A.- I found two more public pages, other than the six listed above, to search integer sequences inside pi:

g) https://calculat.io/en/number/search-sequence-in-pi
h) https://www.dcode.fr/pi-digits

B.- This is what I found: a 19 digits palprime with index, author, public-page and date (Aug 8, 2024(?)).

https://github.com/fontes-mrc/pi-palindromes

Palindrome: 912-501-055-0-550-105-219 (9,125,010,550,550,105,219) 19 digits. "nine quintillion, one hundred twenty-five quadrillion, ten trillion, five hundred fifty billion, five hundred fifty million, one hundred five thousand, two hundred nineteen (US)*"Index:78,833,628,391, "seventy-eight billion, eight hundred thirty-three million, six hundred twenty-eight thousand, three hundred ninety-one (US)"Author: Mauricio Fontes
* Numbers spelled in Enlish US, by https://www.ego4u.com/en/cram-up/vocabulary/numbers/generator

BTW, I (CR) have not checked already totally this claim.

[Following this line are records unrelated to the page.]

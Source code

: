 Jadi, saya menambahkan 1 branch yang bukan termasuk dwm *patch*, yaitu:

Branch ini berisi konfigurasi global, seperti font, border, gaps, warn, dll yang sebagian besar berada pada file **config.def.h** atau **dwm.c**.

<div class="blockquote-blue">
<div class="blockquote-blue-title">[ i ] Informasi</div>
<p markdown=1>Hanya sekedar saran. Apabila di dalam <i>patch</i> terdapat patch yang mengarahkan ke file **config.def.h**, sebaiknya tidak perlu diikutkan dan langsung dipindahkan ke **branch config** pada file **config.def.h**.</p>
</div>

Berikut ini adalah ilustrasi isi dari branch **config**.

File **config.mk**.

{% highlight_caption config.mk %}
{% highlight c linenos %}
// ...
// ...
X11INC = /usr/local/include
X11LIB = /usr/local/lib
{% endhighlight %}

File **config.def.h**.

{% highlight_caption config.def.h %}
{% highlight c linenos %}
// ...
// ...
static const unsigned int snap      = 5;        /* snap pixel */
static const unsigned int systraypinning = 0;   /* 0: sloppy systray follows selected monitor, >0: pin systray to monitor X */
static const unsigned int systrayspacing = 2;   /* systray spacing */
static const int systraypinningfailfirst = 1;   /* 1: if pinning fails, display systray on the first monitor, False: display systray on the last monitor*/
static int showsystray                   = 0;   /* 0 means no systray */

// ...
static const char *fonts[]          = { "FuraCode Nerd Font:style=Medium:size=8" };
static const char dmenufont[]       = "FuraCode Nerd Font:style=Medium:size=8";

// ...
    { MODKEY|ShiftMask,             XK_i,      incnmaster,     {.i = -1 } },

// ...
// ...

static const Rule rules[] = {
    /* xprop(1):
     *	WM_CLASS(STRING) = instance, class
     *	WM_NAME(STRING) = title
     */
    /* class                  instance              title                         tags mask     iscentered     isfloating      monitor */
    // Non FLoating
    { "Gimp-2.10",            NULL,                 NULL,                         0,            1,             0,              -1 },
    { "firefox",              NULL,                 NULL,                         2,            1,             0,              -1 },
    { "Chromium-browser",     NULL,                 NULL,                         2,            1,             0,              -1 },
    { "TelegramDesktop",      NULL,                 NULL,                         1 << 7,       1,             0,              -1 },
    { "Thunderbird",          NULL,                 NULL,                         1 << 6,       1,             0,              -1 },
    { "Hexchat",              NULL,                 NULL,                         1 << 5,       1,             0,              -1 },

As a matter of fact 9,125,010,550,550,105,219 is Palprime but I have not checked the reported index inside pi: None of the eight reported tools by me for seeking an integer inside pi has ben successful with this 19 digits palprime.  

Q6.  Regarding the palprime 9609457639843489367549069 (25 digits) inside pi, mentioned in several places in the web, for example, I was unable to find serious author(s) neither the index position inside pi.

In short, CharGPT wrote: "No authoritative source credits a specific person with discovering that exact palindromic prime inside π, nor is there a well-documented “first discovery” date."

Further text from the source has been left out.